Biologist Emiliano Donadio from the Ecology Program and Department of Zoology & Physiology at the University of Wyoming in the United States, noted:

“...in general, the plan presented by the IDS avoids the definition of key concepts (sustainable development, non-renewable resource), presents information that favors the mining companies, is technically poor, inaccurate and incurs frequent contradictions. Likewise, the authors systematically avoid literature that reports the negative impacts of mining, particularly gold mining, on biodiversity conservation.

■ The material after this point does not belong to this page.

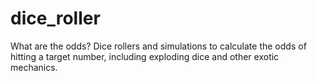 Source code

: # dice_roller
What are the odds? Dice rollers and simulations to calculate the odds of hitting a target number, including exploding dice and other exotic mechanics.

It can be concluded that the work is an open defense of mining interests, in accordance with the interests of the ruling political sector and to the detriment of the natural heritage of the people of the Argentine nation.”

In November 2009, the first official inspection of the Pascua Lama project was carried out, one month after construction began, where the Inspection and Environment Unit, dependent on the General Water Directorate of Chile, reported that the company was not taking committed measures to mitigate damage to glaciers:

“There are a series of breaches of RCA COREMA Atacama No. 024 dated February 24, 2006 by the head of CIA. MINERA NEVADA LTDA., related to the following matters: Possible intervention of the Estrecho Glacier, or other, product of the generation of particulate material in the area near the mass of ice, associated with earth moving operations with high tonnage machinery, in tasks of loading, unloading and transit of cargo vehicles by the licensee, without implementing measures such as the wetting of internal roads, the confinement of the places of loading and unloading of the material, and the confinement of the loading hopper of the trucks inside the mining site, whose dust in suspension could be deposited on said Glacier”.

 

For its part, the Secretary of Environment and Sustainable Development of the Nation, in a letter sent to the Secretary of Mining of the Nation, on November 22, 2006 in relation to the company's IIA, declares:

“As you are aware, the project in question, as well as others of a mining nature for which there are currently mining search permits, are partially in territory and in some of the differentiated areas within the San Guillermo Biosphere Reserve that It is part of the World Network of Biosphere Reserves of the Man and the Biosphere Program of UNESCO, whose National coordination is the responsibility of this Secretariat."

Management
By resolution No. 126/2011 of the National Parks Administration of May 19, 2011, it was established that the national park would be classified for administrative purposes in the category protected areas of complexity III, for which it is headed by a designated intendant, On which 4 departments depend (Administration; Works and Maintenance; National Park Rangers; Conservation and Public Use) and the Dispatch and Entry, Exit, and Notifications Division. The Intendancy has its headquarters in the town of Rodeo.